* **Records provided**:
+ + +
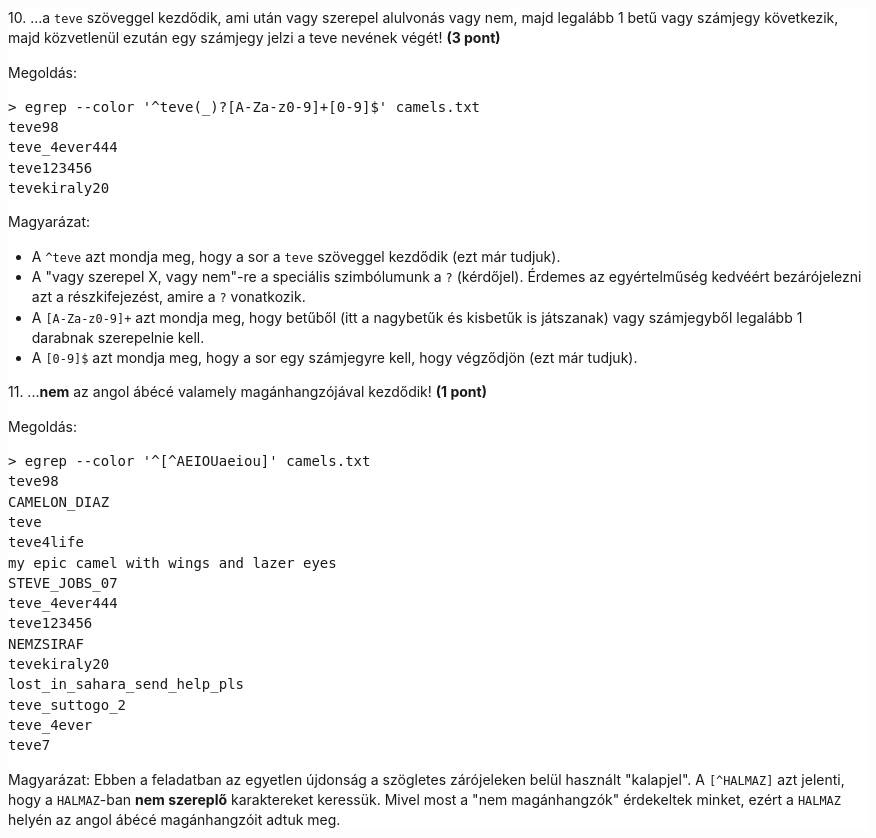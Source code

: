 
<span>10.</span> ...a `teve` szöveggel kezdődik, ami után vagy szerepel alulvonás vagy nem, majd legalább 1 betű vagy számjegy következik, majd közvetlenül ezután egy számjegy jelzi a teve nevének végét! **(3 pont)**

<div class="bordered-box border-black">
<span class="black">Megoldás:</span>
<pre>
> egrep --color '^teve(_)?[A-Za-z0-9]+[0-9]$' camels.txt
<span class="red">teve98</span>
<span class="red">teve_4ever444</span>
<span class="red">teve123456</span>
<span class="red">tevekiraly20</span>
</pre>

Magyarázat:

<ul>
    <li>A <code>^teve</code> azt mondja meg, hogy a sor a <code>teve</code> szöveggel kezdődik (ezt már tudjuk).</li>
    <li>A "vagy szerepel X, vagy nem"-re a speciális szimbólumunk a <code>?</code> (kérdőjel). Érdemes az egyértelműség kedvéért bezárójelezni azt a részkifejezést, amire a <code>?</code> vonatkozik.</li>
    <li>A <code>[A-Za-z0-9]+</code> azt mondja meg, hogy betűből (itt a nagybetűk és kisbetűk is játszanak) vagy számjegyből legalább 1 darabnak szerepelnie kell.</li>
    <li>A <code>[0-9]$</code> azt mondja meg, hogy a sor egy számjegyre kell, hogy végződjön (ezt már tudjuk).</li>
</ul>
</div>


<span>11.</span> ...**nem** az angol ábécé valamely magánhangzójával kezdődik! **(1 pont)**

<div class="bordered-box border-black">
<span class="black">Megoldás:</span>
<pre>
> egrep --color '^[^AEIOUaeiou]' camels.txt
<span class="red">t</span>eve98
<span class="red">C</span>AMELON_DIAZ
<span class="red">t</span>eve
<span class="red">t</span>eve4life
<span class="red">m</span>y epic camel with wings and lazer eyes
<span class="red">S</span>TEVE_JOBS_07
<span class="red">t</span>eve_4ever444
<span class="red">t</span>eve123456
<span class="red">N</span>EMZSIRAF
<span class="red">t</span>evekiraly20
<span class="red">l</span>ost_in_sahara_send_help_pls
<span class="red">t</span>eve_suttogo_2
<span class="red">t</span>eve_4ever
<span class="red">t</span>eve7
</pre>

Magyarázat: Ebben a feladatban az egyetlen újdonság a szögletes zárójeleken belül használt "kalapjel". A <code>[^HALMAZ]</code> azt jelenti, hogy a <code>HALMAZ</code>-ban <strong>nem szereplő</strong> karaktereket keressük. Mivel most a "nem magánhangzók" érdekeltek minket, ezért a <code>HALMAZ</code> helyén az angol ábécé magánhangzóit adtuk meg.
</div>
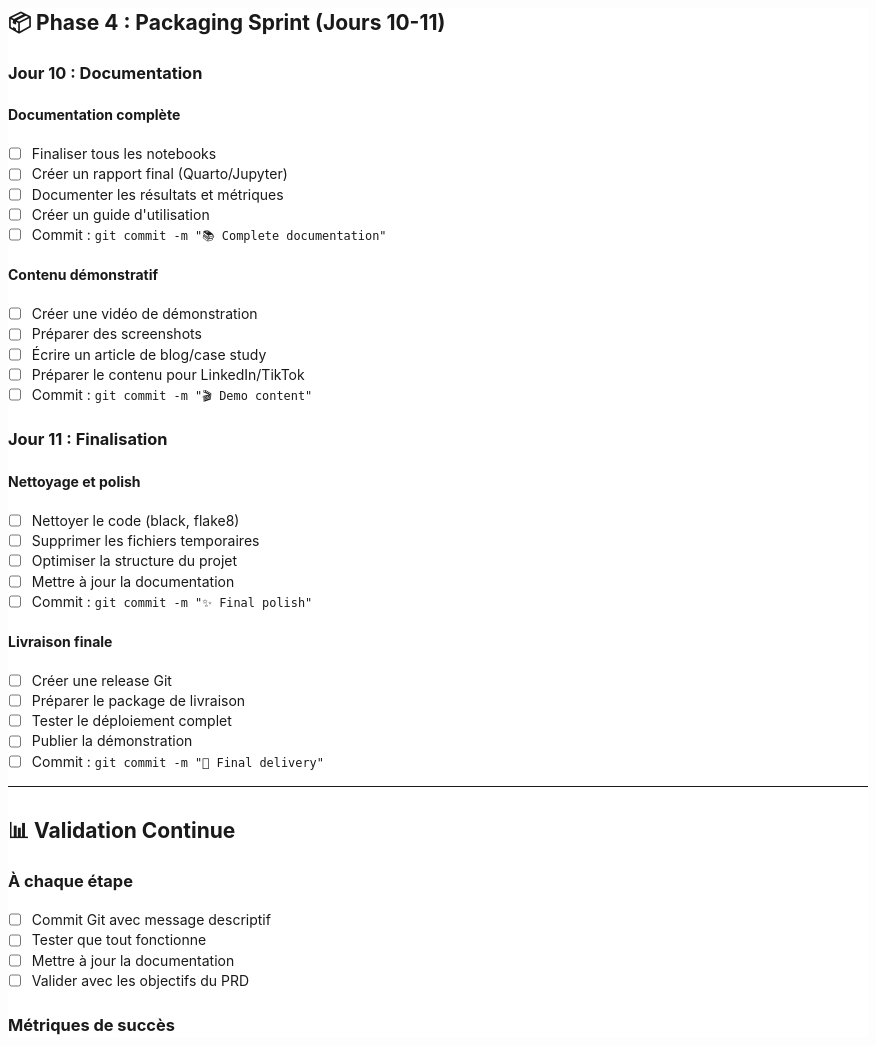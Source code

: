 
## 📦 Phase 4 : Packaging Sprint (Jours 10-11)

### Jour 10 : Documentation

#### Documentation complète

- [ ] Finaliser tous les notebooks
- [ ] Créer un rapport final (Quarto/Jupyter)
- [ ] Documenter les résultats et métriques
- [ ] Créer un guide d'utilisation
- [ ] Commit : `git commit -m "📚 Complete documentation"`

#### Contenu démonstratif

- [ ] Créer une vidéo de démonstration
- [ ] Préparer des screenshots
- [ ] Écrire un article de blog/case study
- [ ] Préparer le contenu pour LinkedIn/TikTok
- [ ] Commit : `git commit -m "🎬 Demo content"`

### Jour 11 : Finalisation

#### Nettoyage et polish

- [ ] Nettoyer le code (black, flake8)
- [ ] Supprimer les fichiers temporaires
- [ ] Optimiser la structure du projet
- [ ] Mettre à jour la documentation
- [ ] Commit : `git commit -m "✨ Final polish"`

#### Livraison finale

- [ ] Créer une release Git
- [ ] Préparer le package de livraison
- [ ] Tester le déploiement complet
- [ ] Publier la démonstration
- [ ] Commit : `git commit -m "🚀 Final delivery"`

---

## 📊 Validation Continue

### À chaque étape

- [ ] Commit Git avec message descriptif
- [ ] Tester que tout fonctionne
- [ ] Mettre à jour la documentation
- [ ] Valider avec les objectifs du PRD

### Métriques de succès
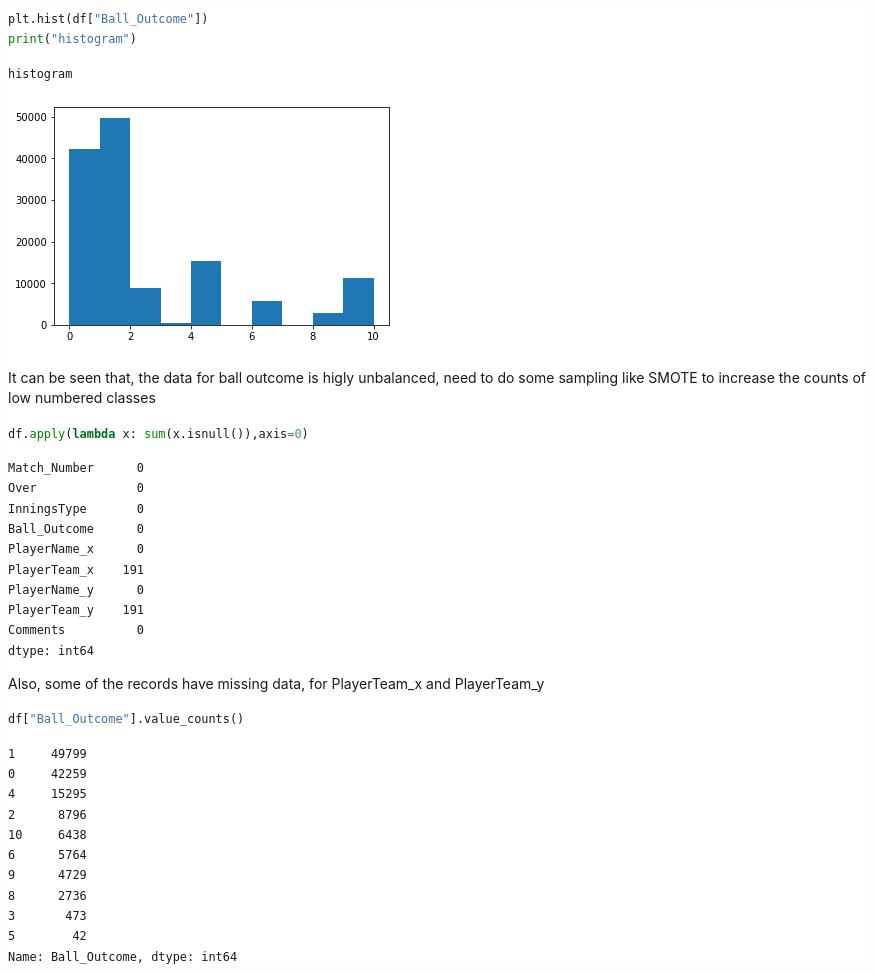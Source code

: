 

```python
plt.hist(df["Ball_Outcome"])
print("histogram")
```

    histogram



![png](output_20_1.png)


It can be seen that, the data for ball outcome is higly unbalanced, need to do some sampling like SMOTE to increase the counts of low numbered classes


```python
df.apply(lambda x: sum(x.isnull()),axis=0) 
```




    Match_Number      0
    Over              0
    InningsType       0
    Ball_Outcome      0
    PlayerName_x      0
    PlayerTeam_x    191
    PlayerName_y      0
    PlayerTeam_y    191
    Comments          0
    dtype: int64



Also, some of the records have missing data, for PlayerTeam_x and PlayerTeam_y 


```python
df["Ball_Outcome"].value_counts()
```




    1     49799
    0     42259
    4     15295
    2      8796
    10     6438
    6      5764
    9      4729
    8      2736
    3       473
    5        42
    Name: Ball_Outcome, dtype: int64
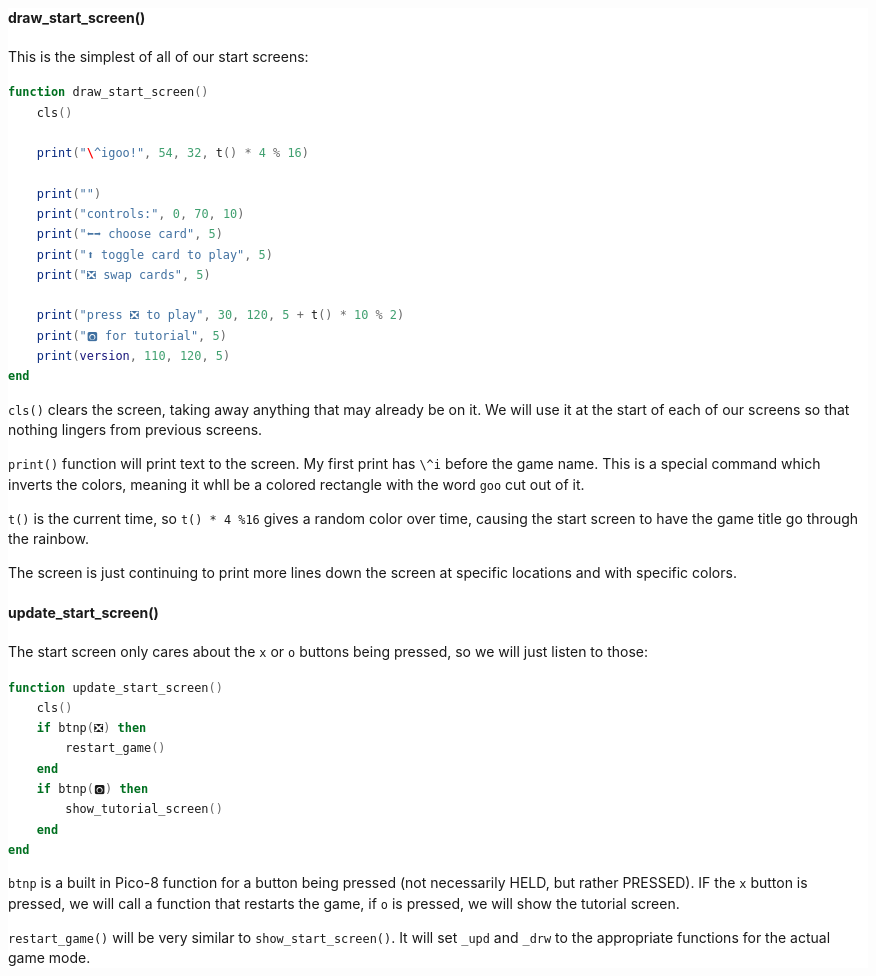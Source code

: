 #### draw_start_screen()
This is the simplest of all of our start screens: 

```lua
function draw_start_screen()
	cls()

	print("\^igoo!", 54, 32, t() * 4 % 16)

	print("")
	print("controls:", 0, 70, 10)
	print("⬅️➡️ choose card", 5)
	print("⬆️ toggle card to play", 5)
	print("❎ swap cards", 5)

	print("press ❎ to play", 30, 120, 5 + t() * 10 % 2)
	print("🅾️ for tutorial", 5)
	print(version, 110, 120, 5)
end
```
`cls()` clears the screen, taking away anything that may already be on it.  We will use it at the start of each of our screens so that nothing lingers from previous screens.

`print()` function will print text to the screen.  My first print has `\^i` before the game name.  This is a special command which inverts the colors, meaning it whll be a colored rectangle with  the word `goo` cut out of it.

`t()` is the current time, so `t() * 4 %16` gives a random color over time, causing the start screen to have the game title go through the rainbow.

The screen is just continuing to print more lines down the screen at specific locations and with specific colors.

#### update_start_screen()
The start screen only cares about the `x` or `o` buttons being pressed, so we will just listen to those:

```lua
function update_start_screen()
	cls()
	if btnp(❎) then
		restart_game()
	end
	if btnp(🅾️) then
		show_tutorial_screen()
	end
end
```

`btnp` is a built in Pico-8 function for a button being pressed (not necessarily HELD, but rather PRESSED).  IF the `x` button is pressed, we will call a function that restarts the game, if `o` is pressed, we will show the tutorial screen.

`restart_game()` will be very similar to `show_start_screen()`.  It will set `_upd` and `_drw` to the appropriate functions for the actual game mode.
+ + +
Starting at the line with "#### update_start_screen()", retype each line through the final one in the data above, unchanged and with nothing added.

#### update_start_screen()
The start screen only cares about the `x` or `o` buttons being pressed, so we will just listen to those:

```lua
function update_start_screen()
	cls()
	if btnp(❎) then
		restart_game()
	end
	if btnp(🅾️) then
		show_tutorial_screen()
	end
end
```

`btnp` is a built in Pico-8 function for a button being pressed (not necessarily HELD, but rather PRESSED).  IF the `x` button is pressed, we will call a function that restarts the game, if `o` is pressed, we will show the tutorial screen.

`restart_game()` will be very similar to `show_start_screen()`.  It will set `_upd` and `_drw` to the appropriate functions for the actual game mode.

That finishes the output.